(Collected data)
● ● ● ● ● ● ●

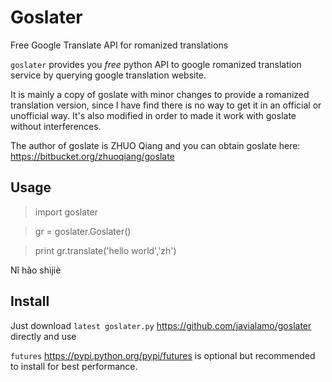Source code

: Goslater
========

Free Google Translate API for romanized translations

``goslater`` provides you *free* python API to google  romanized translation service by querying google translation website.

It is mainly a copy of goslate with minor changes to provide a romanized translation version, since I have find there is no way to get it in an official or unofficial way. It's also modified in order to made it work with goslate without interferences.

The author of goslate is ZHUO Qiang and you can obtain goslate here: https://bitbucket.org/zhuoqiang/goslate 



Usage
--

  >import goslater
  
  >gr = goslater.Goslater()
  
  >print gr.translate('hello world','zh')
  
  Nǐ hǎo shìjiè


 
Install
--

Just download `latest goslater.py` https://github.com/javialamo/goslater directly and use

`futures` https://pypi.python.org/pypi/futures is optional but recommended to install for best performance.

● ● ● ● ● ● ●

# Work instructions
Search the records above for the word "python", then say how many lines contain it. Give the number alone.

# Exercise solution
2